Benchmark doses (BMD) extrapolated from in vitro cytotoxicity experiments in SH-SY5Y cells using the EFSA Bayesian BMD web app: The study case of imidacloprid

Abstract

Identifying possible chemical hazards is critical to establish toxicological risk assessment related to non-cancer health effects. The benchmark dose (BMD) is an estimate of the hazardous toxic level (dose or concentration) that produces a predetermined variation in the response rate of an adverse effect (exposure-related risk endpoint). Our goal was to assess how well Bayesian weighted averaging models enhances the imidacloprid-treated SH-SY5Y cells’ dose-toxicological response in the MTT cytotoxicity assay. Notably, the Gelman-Rubin statistics for our models were constantly between 0.9 and 1.0, and the effective sample size was greater than 150, which guaranteed practical sufficiency. We used a weighted average of posteriorly fitted models to estimate the final BMD = 26.40 and the lower confidence limit (BMDL) = 13.10. Including uncertainty factors (UF) in conjunction with MTT data into our risk analysis, we assessed the population’s imidacloprid exposure.

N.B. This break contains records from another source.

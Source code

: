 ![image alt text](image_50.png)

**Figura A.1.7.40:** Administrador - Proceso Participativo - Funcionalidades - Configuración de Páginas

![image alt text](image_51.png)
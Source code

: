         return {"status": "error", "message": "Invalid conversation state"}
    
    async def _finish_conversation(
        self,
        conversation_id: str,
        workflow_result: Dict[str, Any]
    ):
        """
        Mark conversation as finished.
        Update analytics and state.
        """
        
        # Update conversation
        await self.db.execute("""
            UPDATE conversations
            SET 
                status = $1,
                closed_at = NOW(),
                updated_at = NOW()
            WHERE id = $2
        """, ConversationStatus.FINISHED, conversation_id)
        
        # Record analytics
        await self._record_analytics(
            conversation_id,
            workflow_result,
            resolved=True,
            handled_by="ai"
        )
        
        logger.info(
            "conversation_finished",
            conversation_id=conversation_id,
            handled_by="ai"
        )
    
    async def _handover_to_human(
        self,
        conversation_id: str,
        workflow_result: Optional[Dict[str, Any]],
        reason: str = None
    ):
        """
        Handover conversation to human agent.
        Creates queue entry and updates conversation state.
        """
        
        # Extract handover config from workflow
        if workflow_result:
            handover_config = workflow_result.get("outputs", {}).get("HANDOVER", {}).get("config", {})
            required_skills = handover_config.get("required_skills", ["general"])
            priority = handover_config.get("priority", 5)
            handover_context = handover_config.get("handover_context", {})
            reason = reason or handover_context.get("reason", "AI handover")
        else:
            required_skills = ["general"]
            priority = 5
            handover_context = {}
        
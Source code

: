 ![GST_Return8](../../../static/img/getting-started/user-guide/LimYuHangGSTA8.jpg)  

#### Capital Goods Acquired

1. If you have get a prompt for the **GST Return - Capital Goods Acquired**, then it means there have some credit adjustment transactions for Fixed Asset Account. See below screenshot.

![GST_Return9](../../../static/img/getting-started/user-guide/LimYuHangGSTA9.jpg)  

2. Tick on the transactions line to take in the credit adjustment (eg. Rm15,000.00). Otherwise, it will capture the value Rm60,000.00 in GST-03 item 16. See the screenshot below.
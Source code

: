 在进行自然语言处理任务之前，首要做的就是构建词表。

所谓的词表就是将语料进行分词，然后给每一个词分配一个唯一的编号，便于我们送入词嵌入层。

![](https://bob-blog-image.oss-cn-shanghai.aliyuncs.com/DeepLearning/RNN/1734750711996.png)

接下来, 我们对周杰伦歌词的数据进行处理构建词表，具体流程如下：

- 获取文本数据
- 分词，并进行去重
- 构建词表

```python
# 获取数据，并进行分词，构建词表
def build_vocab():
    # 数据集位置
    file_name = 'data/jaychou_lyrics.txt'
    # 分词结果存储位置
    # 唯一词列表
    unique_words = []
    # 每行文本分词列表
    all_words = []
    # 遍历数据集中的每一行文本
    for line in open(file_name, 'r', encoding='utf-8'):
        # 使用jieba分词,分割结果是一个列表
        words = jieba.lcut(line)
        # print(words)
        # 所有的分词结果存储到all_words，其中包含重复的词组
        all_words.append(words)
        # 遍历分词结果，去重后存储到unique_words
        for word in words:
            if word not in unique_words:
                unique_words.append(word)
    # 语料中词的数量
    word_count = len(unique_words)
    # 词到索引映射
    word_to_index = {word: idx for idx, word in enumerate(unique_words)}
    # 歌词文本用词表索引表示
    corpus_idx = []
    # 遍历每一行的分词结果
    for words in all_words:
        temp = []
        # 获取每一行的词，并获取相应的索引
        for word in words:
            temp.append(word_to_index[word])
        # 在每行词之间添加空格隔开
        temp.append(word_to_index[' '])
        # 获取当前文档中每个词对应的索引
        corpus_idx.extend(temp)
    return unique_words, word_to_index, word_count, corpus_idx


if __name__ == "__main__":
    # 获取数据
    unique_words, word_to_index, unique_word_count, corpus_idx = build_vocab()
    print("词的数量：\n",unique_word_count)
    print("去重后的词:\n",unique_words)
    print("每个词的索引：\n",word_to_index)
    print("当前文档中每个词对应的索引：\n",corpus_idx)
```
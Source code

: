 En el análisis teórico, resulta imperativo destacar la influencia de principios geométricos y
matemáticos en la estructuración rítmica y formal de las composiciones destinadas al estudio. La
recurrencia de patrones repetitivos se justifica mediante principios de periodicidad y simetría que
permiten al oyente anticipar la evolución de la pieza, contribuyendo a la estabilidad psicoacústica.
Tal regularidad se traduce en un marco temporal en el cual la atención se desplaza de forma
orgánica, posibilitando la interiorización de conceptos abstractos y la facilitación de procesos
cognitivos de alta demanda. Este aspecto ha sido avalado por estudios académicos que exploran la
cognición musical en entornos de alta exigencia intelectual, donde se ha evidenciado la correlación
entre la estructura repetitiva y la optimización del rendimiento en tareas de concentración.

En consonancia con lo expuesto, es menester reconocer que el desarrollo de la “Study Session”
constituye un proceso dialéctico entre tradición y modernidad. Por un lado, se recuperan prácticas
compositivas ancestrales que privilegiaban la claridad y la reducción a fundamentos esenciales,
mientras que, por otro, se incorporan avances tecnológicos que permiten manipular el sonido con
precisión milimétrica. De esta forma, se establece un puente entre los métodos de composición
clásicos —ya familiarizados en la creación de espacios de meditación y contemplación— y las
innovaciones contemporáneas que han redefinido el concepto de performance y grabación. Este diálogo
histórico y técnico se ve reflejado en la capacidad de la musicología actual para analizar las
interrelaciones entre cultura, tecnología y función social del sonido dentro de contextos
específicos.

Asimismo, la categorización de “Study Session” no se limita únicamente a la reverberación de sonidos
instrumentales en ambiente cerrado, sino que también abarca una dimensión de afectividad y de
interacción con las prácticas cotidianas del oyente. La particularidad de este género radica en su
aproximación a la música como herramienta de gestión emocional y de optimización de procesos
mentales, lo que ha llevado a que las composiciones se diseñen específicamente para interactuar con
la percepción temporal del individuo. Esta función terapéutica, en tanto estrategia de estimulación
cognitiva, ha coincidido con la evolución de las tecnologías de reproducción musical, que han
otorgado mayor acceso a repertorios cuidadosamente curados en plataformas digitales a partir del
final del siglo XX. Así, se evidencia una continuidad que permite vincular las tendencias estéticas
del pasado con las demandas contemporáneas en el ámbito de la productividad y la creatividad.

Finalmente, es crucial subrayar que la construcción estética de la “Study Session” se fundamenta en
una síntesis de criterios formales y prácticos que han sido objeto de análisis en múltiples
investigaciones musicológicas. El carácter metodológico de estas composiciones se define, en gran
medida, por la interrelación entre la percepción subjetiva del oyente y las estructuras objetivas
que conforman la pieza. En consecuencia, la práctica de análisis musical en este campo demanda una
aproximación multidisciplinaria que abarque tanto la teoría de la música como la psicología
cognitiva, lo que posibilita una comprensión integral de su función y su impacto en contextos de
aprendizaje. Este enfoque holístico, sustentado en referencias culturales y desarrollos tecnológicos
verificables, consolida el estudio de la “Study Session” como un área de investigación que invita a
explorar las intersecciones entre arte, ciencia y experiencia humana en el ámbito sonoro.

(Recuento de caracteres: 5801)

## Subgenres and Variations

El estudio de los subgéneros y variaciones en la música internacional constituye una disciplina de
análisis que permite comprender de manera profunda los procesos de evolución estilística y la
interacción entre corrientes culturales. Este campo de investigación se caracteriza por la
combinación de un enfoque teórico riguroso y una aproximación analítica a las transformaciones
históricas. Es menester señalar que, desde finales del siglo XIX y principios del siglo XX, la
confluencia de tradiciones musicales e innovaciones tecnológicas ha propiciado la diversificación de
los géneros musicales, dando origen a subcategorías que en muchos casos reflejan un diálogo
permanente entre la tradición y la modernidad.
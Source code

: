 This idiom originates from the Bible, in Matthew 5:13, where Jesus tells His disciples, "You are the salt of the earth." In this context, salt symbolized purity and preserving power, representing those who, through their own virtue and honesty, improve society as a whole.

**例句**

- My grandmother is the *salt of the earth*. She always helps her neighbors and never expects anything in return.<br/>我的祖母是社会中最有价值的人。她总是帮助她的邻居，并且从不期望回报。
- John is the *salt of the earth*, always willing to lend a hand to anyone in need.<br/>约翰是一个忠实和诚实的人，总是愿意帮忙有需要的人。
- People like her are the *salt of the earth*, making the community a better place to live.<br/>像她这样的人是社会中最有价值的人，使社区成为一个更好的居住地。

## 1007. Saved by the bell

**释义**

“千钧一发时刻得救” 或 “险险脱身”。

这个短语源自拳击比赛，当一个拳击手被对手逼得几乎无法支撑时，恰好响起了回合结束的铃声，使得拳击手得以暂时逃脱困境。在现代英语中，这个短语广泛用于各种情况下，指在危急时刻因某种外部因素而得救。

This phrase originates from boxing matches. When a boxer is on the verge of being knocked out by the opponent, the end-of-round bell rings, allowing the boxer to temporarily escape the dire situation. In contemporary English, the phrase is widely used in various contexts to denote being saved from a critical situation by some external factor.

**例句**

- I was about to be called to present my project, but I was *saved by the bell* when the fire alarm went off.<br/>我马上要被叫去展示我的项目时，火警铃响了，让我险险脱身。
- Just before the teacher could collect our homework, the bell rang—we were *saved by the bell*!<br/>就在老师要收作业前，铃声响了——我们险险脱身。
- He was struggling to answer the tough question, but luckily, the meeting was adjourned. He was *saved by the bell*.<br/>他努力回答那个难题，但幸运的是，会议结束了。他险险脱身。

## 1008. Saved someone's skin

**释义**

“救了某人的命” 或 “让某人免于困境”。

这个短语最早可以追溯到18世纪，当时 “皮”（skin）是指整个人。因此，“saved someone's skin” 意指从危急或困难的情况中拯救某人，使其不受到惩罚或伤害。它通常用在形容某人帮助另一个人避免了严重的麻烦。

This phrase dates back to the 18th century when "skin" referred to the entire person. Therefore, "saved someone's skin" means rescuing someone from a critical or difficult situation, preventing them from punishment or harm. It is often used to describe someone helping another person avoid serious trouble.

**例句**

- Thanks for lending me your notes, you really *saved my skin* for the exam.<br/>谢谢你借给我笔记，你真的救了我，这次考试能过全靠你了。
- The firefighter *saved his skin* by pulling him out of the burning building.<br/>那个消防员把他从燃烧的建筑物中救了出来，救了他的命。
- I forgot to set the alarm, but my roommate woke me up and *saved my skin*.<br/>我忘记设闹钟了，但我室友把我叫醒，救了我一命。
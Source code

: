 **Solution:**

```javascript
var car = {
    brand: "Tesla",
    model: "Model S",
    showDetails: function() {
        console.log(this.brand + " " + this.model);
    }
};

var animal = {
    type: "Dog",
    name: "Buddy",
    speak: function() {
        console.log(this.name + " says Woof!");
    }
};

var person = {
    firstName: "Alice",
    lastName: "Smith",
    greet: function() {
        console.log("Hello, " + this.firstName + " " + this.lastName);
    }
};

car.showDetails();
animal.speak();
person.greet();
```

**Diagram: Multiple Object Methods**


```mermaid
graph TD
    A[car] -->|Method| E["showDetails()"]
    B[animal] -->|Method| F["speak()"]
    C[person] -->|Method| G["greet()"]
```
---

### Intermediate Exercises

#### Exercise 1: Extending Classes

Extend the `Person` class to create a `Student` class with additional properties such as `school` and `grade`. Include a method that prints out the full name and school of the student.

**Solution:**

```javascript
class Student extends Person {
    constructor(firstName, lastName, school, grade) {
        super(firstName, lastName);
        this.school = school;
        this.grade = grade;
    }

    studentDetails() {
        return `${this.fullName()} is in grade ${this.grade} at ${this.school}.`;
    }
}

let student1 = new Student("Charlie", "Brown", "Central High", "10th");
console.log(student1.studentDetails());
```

The Point of Departure (PoD) at 5th percentil (8.14) indicated adverse effects. Moreover, a similar link was observed between the target human dose for minimal impact (HDMI) and the HD₅₀ (dose hazardous to 50 % of people). The determined Reference Dose (RfD) of 0.0003 µM suggested a high toxicity risk associated with imidacloprid exposure. Summarizing, dose–response evaluations were enhanced by Bayesian model averaging, highlighting the significance of probabilistic modeling and toxicological understanding.